Orbital characteristics
- Epoch 31 July 2016 (JD 2457600.5)
- Uncertainty parameter 0
- Observation arc: 116.50 yr (42551 d)
- Aphelion: 2.70593 AU (404.801 Gm)
- Perihelion: 2.05285 AU (307.102 Gm)
- Semi-major axis: 2.37939 AU (355.952 Gm)
- Eccentricity: 0.137237
- Orbital period (sidereal): 3.67 yr (1340.6 d)
- Mean anomaly: 348.807°
- Mean motion: 0° 16^{m} 6.737^{s} / day
- Inclination: 9.05986°
- Longitude of ascending node: 18.6090°
- Time of perihelion: 2024-Jan-13
- Argument of perihelion: 295.007°

Physical characteristics
- Dimensions: 44.19±3.3 km Mean diameter 47.0±0.2 km circular fit
- Synodic rotation period: 7.280 h (0.3033 d) 7.281 ± 0.001 hours 7.288 ± 0.007 hours
- Geometric albedo: 0.1980±0.033
- Spectral type: M
- Absolute magnitude (H): 9.15

= 161 Athor =

Main-belt asteroid

161 Athor is an M-type Main belt asteroid that was discovered by James Craig Watson on 19 April 1876, at the Detroit Observatory and named after Hathor, an Egyptian fertility goddess. It is the namesake of a proposed Athor asteroid family, estimated to be ~3 billion years old.

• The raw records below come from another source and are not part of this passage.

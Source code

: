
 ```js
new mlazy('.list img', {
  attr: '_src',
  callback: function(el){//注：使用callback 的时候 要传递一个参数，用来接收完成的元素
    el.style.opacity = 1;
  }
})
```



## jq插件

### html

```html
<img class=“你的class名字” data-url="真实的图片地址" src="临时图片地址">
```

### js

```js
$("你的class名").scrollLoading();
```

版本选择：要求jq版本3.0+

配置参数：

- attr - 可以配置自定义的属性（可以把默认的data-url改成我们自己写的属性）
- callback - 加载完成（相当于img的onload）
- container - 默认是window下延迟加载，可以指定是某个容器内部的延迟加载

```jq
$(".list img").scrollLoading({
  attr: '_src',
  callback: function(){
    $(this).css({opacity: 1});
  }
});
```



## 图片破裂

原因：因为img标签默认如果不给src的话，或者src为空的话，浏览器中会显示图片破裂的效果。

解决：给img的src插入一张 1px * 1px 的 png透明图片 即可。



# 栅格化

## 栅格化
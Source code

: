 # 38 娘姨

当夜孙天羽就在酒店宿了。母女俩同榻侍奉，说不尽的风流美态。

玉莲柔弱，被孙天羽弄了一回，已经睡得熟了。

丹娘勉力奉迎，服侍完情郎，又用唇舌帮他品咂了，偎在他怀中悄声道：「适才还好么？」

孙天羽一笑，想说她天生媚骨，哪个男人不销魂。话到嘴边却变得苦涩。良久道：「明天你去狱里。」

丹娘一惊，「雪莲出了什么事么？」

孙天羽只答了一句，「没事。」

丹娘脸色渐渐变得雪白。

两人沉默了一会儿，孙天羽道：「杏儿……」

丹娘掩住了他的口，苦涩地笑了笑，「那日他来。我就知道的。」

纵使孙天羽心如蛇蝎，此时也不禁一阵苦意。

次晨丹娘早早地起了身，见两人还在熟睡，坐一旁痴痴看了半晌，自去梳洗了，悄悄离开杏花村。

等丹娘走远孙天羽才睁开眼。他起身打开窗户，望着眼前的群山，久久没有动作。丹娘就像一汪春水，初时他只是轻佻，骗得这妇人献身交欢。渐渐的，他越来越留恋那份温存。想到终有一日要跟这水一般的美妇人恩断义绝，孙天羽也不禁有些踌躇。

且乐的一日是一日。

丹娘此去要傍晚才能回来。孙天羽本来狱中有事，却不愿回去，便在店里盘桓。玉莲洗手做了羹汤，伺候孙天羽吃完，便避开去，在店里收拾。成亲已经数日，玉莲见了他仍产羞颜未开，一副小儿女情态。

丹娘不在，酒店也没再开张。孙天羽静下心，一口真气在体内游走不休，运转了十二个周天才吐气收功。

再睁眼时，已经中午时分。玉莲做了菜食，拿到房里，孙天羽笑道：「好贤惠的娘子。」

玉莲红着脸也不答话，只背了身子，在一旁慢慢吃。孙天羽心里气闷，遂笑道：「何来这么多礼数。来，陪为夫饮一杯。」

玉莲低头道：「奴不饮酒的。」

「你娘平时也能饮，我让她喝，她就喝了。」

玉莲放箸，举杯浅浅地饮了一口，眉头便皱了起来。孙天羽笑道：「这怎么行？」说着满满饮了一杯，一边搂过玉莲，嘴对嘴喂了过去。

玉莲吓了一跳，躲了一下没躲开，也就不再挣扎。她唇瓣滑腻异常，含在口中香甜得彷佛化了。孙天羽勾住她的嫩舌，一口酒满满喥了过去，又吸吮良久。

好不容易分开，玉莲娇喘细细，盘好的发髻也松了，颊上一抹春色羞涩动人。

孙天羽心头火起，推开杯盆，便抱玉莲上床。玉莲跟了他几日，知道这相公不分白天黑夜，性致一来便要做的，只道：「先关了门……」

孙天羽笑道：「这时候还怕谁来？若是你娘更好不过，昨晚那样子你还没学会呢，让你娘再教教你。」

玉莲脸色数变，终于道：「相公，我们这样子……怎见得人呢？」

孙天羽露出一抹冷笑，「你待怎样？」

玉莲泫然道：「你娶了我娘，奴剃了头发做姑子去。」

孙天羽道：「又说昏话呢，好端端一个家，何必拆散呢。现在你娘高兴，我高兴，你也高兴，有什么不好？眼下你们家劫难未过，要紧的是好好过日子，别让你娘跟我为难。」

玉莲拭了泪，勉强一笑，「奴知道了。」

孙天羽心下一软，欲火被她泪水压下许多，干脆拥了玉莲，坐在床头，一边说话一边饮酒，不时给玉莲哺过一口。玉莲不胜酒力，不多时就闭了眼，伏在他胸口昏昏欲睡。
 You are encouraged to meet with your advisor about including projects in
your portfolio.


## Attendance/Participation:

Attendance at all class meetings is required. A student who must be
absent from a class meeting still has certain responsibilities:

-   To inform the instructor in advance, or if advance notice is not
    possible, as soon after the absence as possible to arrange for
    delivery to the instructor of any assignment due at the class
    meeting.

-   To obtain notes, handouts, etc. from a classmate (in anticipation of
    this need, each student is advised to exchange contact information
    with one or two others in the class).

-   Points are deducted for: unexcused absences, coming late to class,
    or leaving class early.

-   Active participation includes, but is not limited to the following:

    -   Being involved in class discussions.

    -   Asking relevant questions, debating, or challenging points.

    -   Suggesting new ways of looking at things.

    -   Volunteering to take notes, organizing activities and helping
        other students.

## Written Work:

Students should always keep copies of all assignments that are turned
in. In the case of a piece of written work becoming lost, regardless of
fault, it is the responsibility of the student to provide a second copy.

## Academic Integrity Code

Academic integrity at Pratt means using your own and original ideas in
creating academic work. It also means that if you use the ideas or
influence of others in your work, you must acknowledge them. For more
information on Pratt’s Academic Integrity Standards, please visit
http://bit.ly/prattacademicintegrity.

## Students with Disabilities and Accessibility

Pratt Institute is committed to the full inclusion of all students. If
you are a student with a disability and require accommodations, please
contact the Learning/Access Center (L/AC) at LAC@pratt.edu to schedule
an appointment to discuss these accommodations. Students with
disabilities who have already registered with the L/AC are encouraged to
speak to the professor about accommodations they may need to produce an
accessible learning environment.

Photometric observations of the minor planet in 2010 gave a rotation period of 7.2798±0.0001 h with an amplitude of 0.19±0.02 in magnitude. This result is consistent with previous determinations. An occultation by Athor was observed, on 15 October 2002, showing an estimated diameter of 47.0 km. The spectra is similar to that of carbonaceous chondrites, with characteristics of ferric oxides and little or no hydrated minerals.